## What you will do
Some of the lines below need repeating. Reproduce exactly those between the lines holding "around sports fandom." and "collectors seeking value.", inclusive.

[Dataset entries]
******************************

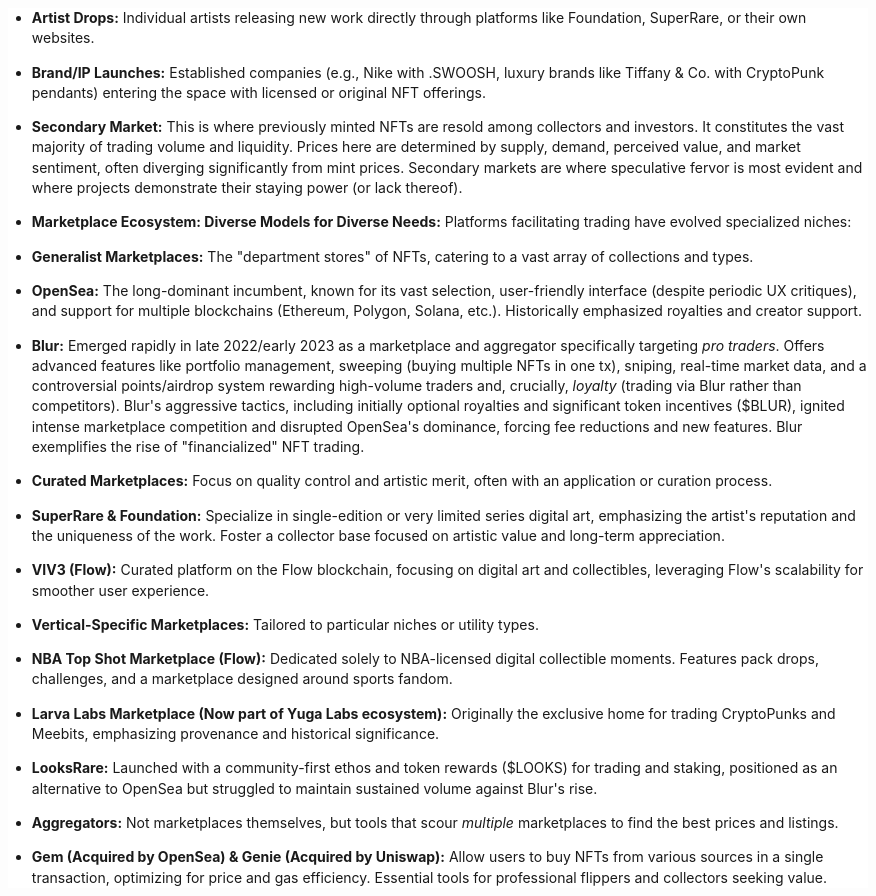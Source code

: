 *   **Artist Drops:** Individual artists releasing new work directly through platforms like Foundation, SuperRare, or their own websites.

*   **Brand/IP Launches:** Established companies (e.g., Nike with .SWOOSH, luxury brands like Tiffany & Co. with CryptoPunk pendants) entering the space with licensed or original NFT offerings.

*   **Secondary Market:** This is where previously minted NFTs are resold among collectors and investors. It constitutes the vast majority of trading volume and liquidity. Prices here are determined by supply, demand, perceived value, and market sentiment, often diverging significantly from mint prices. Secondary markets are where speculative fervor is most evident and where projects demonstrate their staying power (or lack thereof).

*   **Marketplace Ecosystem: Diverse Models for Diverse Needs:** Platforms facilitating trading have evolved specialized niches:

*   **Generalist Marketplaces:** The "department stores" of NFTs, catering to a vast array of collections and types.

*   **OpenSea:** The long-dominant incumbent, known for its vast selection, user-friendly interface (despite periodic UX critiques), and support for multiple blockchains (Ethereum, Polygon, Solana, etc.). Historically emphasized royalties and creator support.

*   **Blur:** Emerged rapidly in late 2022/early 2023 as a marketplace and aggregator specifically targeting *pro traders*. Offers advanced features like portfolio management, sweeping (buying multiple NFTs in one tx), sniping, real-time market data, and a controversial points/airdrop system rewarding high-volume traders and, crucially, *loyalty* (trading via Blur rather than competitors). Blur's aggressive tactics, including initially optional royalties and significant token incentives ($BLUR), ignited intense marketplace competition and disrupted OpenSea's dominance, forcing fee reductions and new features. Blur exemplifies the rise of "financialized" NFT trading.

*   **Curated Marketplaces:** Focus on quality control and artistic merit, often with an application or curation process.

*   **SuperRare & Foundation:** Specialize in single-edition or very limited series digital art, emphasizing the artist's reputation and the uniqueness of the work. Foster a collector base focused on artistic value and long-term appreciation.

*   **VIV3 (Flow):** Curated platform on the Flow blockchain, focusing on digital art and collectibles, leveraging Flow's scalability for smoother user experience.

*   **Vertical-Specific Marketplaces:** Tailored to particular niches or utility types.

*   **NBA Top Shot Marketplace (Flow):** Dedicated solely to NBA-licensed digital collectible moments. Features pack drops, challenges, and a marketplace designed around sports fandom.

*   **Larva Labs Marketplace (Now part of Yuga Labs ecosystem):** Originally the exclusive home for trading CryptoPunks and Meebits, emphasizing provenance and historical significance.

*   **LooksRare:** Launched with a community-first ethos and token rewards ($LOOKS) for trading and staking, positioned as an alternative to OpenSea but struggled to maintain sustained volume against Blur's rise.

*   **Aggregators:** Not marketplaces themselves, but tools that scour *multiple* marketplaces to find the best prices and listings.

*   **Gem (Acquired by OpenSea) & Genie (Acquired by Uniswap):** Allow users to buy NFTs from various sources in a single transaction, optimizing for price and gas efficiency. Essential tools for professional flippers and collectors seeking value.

******************************

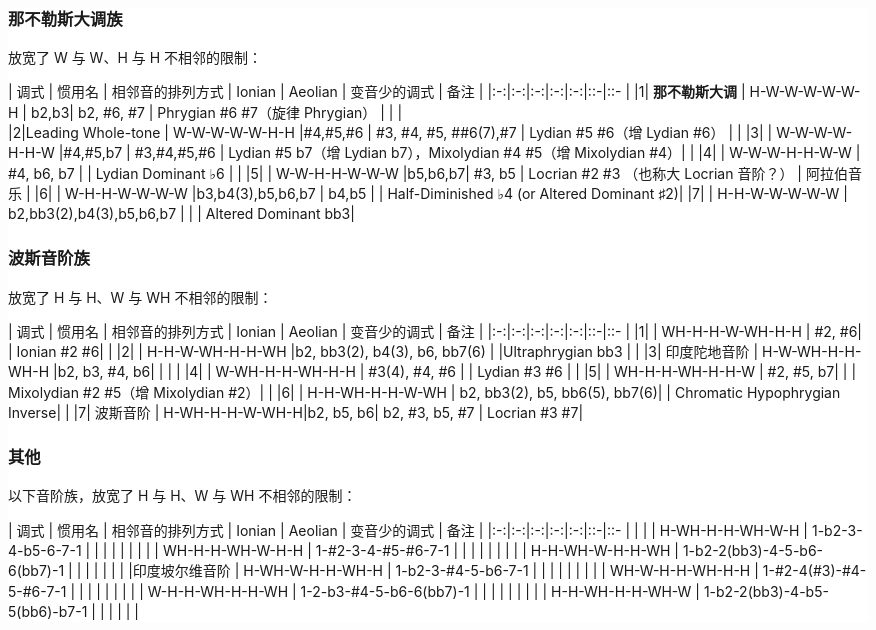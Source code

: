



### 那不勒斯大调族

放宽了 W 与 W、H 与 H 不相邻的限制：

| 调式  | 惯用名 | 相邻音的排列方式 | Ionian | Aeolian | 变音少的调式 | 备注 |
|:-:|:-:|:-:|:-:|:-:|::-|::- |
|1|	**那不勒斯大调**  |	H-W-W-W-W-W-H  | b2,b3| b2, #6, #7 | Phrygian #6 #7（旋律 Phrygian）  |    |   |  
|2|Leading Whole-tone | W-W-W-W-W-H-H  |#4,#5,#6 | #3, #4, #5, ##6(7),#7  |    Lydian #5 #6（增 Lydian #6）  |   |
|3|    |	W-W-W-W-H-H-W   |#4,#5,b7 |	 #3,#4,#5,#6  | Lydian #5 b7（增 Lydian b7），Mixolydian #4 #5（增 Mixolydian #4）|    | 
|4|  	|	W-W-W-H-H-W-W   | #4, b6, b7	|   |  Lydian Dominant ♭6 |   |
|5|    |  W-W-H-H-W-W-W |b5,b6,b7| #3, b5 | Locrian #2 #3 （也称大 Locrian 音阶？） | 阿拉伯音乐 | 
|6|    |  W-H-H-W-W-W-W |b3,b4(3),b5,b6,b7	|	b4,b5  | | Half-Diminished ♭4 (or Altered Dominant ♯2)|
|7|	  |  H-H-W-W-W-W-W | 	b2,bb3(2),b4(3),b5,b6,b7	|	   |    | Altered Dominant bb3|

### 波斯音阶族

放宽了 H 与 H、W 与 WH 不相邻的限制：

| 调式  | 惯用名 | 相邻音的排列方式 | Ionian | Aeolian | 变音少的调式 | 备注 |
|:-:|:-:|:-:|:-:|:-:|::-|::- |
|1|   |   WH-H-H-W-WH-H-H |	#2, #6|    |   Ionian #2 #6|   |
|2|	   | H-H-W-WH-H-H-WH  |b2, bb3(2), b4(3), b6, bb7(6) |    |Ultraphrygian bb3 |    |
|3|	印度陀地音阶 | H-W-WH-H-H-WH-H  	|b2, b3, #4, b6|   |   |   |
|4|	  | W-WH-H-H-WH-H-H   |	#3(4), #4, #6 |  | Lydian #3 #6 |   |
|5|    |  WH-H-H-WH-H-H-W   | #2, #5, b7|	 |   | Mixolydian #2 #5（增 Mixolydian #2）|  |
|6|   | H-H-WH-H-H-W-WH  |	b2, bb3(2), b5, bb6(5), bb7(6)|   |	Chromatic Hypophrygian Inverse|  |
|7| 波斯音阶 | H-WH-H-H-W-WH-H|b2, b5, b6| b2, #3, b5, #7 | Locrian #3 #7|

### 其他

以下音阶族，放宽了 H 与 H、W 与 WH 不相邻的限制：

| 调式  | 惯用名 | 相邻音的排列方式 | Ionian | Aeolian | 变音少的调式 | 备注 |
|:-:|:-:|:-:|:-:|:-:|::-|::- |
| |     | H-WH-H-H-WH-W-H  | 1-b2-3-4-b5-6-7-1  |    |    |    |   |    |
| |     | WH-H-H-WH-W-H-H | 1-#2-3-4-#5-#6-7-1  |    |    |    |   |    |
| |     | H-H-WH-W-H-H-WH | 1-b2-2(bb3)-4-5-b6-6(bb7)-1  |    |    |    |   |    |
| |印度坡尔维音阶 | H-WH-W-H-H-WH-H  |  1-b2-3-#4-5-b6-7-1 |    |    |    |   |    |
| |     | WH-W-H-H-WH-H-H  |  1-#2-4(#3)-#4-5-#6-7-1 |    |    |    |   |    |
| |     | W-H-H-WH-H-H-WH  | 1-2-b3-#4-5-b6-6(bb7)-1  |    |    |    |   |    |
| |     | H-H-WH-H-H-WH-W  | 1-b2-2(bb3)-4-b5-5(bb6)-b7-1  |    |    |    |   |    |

******************************

## Exercise result
*   **NBA Top Shot Marketplace (Flow):** Dedicated solely to NBA-licensed digital collectible moments. Features pack drops, challenges, and a marketplace designed around sports fandom.

*   **Larva Labs Marketplace (Now part of Yuga Labs ecosystem):** Originally the exclusive home for trading CryptoPunks and Meebits, emphasizing provenance and historical significance.

*   **LooksRare:** Launched with a community-first ethos and token rewards ($LOOKS) for trading and staking, positioned as an alternative to OpenSea but struggled to maintain sustained volume against Blur's rise.

*   **Aggregators:** Not marketplaces themselves, but tools that scour *multiple* marketplaces to find the best prices and listings.

*   **Gem (Acquired by OpenSea) & Genie (Acquired by Uniswap):** Allow users to buy NFTs from various sources in a single transaction, optimizing for price and gas efficiency. Essential tools for professional flippers and collectors seeking value.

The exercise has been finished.